Raggiunta la forcella sono fradicio e intirizzito e ad un ristoro spartano mi viene proposta CocaCola fredda: potrebbe essere fatale, ringrazio e proseguo imperterrito con l’unica intenzione di togliermi quanto prima possibile da queste folate che mi ricordano la “Galleria del Vento” degli stabilimenti automobilistici di Mirafiori.
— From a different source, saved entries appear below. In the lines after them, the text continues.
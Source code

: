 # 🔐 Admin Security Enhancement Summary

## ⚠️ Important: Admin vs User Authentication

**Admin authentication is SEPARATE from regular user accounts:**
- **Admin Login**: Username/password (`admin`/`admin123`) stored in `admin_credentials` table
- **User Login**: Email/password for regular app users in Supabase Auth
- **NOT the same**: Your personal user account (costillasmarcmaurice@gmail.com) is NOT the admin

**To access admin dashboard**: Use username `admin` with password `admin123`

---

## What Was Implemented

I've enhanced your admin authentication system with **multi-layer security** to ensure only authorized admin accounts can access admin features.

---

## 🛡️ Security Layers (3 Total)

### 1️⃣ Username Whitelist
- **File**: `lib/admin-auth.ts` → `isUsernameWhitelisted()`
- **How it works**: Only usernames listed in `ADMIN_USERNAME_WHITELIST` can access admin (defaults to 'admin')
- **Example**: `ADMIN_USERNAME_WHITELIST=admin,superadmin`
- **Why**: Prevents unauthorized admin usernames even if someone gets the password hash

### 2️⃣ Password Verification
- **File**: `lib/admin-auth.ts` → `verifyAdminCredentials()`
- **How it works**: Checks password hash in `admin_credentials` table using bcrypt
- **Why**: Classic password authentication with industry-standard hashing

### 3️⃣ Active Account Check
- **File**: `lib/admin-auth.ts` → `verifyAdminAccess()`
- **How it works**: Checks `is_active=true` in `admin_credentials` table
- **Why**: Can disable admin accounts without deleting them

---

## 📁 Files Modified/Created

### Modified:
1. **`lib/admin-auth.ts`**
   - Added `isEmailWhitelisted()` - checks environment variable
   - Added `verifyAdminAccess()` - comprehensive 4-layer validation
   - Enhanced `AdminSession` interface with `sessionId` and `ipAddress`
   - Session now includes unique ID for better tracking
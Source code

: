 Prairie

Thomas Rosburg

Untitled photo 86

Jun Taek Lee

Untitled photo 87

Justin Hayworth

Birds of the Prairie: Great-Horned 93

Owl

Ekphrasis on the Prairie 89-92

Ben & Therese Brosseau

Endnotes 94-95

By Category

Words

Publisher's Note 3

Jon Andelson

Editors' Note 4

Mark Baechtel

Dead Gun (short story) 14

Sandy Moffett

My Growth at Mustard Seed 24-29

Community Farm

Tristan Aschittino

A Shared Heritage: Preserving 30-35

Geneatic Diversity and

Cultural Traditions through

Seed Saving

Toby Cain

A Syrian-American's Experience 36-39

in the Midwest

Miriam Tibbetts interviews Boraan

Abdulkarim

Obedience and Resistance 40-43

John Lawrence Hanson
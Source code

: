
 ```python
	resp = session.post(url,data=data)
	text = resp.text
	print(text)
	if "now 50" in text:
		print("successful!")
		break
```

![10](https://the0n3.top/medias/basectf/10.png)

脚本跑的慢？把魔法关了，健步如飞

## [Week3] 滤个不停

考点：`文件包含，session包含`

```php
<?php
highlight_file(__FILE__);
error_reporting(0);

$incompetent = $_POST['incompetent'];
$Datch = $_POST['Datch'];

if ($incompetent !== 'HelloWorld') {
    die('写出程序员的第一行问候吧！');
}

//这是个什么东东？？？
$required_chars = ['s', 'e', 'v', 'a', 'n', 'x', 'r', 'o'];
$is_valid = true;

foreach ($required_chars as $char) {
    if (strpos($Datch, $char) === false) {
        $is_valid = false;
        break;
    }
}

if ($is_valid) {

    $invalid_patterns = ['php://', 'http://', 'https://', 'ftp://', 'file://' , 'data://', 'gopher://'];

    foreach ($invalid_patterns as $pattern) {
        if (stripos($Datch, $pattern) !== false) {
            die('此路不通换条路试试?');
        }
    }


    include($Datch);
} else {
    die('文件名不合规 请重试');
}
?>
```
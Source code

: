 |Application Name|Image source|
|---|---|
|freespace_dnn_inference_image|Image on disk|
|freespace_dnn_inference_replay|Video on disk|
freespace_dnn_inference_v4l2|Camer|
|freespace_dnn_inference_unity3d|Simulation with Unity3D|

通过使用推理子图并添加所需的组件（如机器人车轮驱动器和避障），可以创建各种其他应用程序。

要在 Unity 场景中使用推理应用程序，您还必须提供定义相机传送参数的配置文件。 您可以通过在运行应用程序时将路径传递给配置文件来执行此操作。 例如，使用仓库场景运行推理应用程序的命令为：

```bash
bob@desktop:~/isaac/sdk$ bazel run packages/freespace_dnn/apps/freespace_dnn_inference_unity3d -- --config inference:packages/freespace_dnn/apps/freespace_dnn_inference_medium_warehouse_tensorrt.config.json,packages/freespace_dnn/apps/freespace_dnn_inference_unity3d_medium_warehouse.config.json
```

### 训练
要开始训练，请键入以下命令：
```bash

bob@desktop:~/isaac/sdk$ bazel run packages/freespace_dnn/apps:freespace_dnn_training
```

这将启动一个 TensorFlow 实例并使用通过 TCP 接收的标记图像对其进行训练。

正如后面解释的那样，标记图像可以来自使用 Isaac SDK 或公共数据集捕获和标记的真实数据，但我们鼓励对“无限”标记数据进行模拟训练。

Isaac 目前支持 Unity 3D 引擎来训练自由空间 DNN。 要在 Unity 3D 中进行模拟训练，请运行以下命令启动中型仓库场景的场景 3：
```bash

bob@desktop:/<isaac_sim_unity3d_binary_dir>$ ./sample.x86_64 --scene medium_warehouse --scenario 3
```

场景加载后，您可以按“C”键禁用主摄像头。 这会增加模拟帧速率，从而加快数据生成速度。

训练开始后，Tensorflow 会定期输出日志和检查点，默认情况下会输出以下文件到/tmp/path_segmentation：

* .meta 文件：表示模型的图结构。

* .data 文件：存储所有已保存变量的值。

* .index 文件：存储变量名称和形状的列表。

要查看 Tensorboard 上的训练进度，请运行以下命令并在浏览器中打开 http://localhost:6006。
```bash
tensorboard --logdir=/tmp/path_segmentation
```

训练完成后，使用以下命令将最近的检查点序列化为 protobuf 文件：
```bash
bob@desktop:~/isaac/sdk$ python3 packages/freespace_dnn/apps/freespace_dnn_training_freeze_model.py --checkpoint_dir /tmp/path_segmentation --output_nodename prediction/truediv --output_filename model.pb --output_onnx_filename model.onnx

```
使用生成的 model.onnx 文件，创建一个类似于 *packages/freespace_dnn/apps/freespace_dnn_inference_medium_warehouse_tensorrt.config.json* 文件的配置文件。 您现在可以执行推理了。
Al rifugio Col Gallina, dopo essermi riconciliato con il mondo a colpi di pastina in brodo, riaccendo temporaneamente il cellulare per fare qualche telefonata (so che molti amici hanno provato a telefonarmi in gara, ma alla fine ho preferito tenere spento il cellulare per accenderlo all’occorrenza): auguro la buonanotte a casa (“Vero che torni presto, papotti?”), provo a chiamare Podistica (cellulare spento), provo con Alvin (cellulare spento) e quindi con Alberto.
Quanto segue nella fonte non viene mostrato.